MILAN, Italy - Scientists have exhumed the Renaissance-era remains of two intellectuals who belonged to Florence's powerful Medici family court, in an effort to learn more about their lives and deaths.

The 15th century remains of humanist philosopher Giovanni Pico della Mirandola and writer Angelo Ambrogini - better known as Poliziano - were exhumed Thursday from Florence's St. Mark's Basilica. The men, who were possibly lovers, each died in 1494, and the exact cause of their deaths is unknown.

"Bodies are an archive of information surrounding the life and death of a person. With today's technology, we can clear up various doubts that have been passed down for centuries and we can provide answers that could not been discovered years ago," said Giorgio Gruppioni, a University of Bologna anthropology professor.

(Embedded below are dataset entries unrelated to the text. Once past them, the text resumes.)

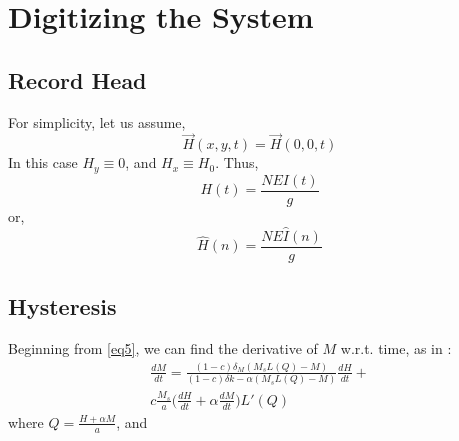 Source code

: \documentclass[twoside,a4paper]{article}
\begin{document}
\section{Digitizing the System}
\subsection{Record Head}
For simplicity, let us assume,
\begin{equation}
    \vec{H}(x,y,t) = \vec{H}(0,0,t)
\end{equation}
%
In this case $H_y \equiv 0$, and $H_x \equiv H_0$. Thus,
\begin{equation}
    H(t) = \frac{NEI(t)}{g}
    \label{eq15}
\end{equation}
%
or,
\begin{equation}
    \hat{H}(n) = \frac{NE\hat{I}(n)}{g}
\end{equation}

\subsection{Hysteresis}
Beginning from \cref{eq5}, we can find the derivative of $M$ w.r.t. time,
as in \cite{Hysteresis}:
\begin{multline}
    \frac{dM}{dt} = \frac{(1-c) \delta_M (M_sL(Q) - M)}{(1-c) \delta k - \alpha (M_sL(Q) - M)} \frac{dH}{dt} + \\
     c \frac{M_s}{a} \Big(\frac{dH}{dt} + \alpha \frac{dM}{dt} \Big) L'(Q)
\end{multline}
%
where $Q = \frac{H + \alpha M}{a}$, and
\end{document}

A classical scholar, Pico reconciled Christianity with the ideas of ancient Greek thinkers like Plato. While admired by Lorenzo de' Medici, the great art patron who ruled Florence during its golden age in the 15th century, Pico's ideas angered church authorities, who arrested him and forced him to recant some of his theses.

Both Pico and Poliziano tutored Lorenzo's son Giovanni, who as Pope Leo X helped make Rome a cultural center of Renaissance Europe.

Researchers hope to resolve the mystery surrounding Pico's death by studying his bones and remaining tissue and by running a DNA analysis, Gruppioni said. He was supposedly poisoned, but that was never confirmed.

A friend and tutor of Lorenzo de' Medici, Poliziano pioneered Italian vernacular poetry and playwriting when Latin reigned.

Poliziano is believed to have been one of Pico's lovers and a possible victim of a syphilis outbreak that ravaged Europe near the end of the 15th century, Gruppioni said.

"We will either point out the presence of poison or the pathological agent that causes syphilis," Gruppioni said.

The project's goals go beyond untangling the mystery of the men's deaths.

"We hope to learn more about what these figures really looked like, and reconstruct their faces," Gruppioni said. "We have already noticed that the structure of Pico's skeleton shows he had quite a robust figure, whereas most paintings show a more slender, feminine stature."

Gruppioni also has worked on the exhumation of Matteo Maria Boiardo, another great Florentine poet and man of letters of the 15th century who was Pico's cousin.

A team of Italian and American scientists several years ago exhumed the remains of 49 members of the Medici clan, the Renaissance merchant family that ruled Tuscany, to study what they ate and what illnesses they suffered.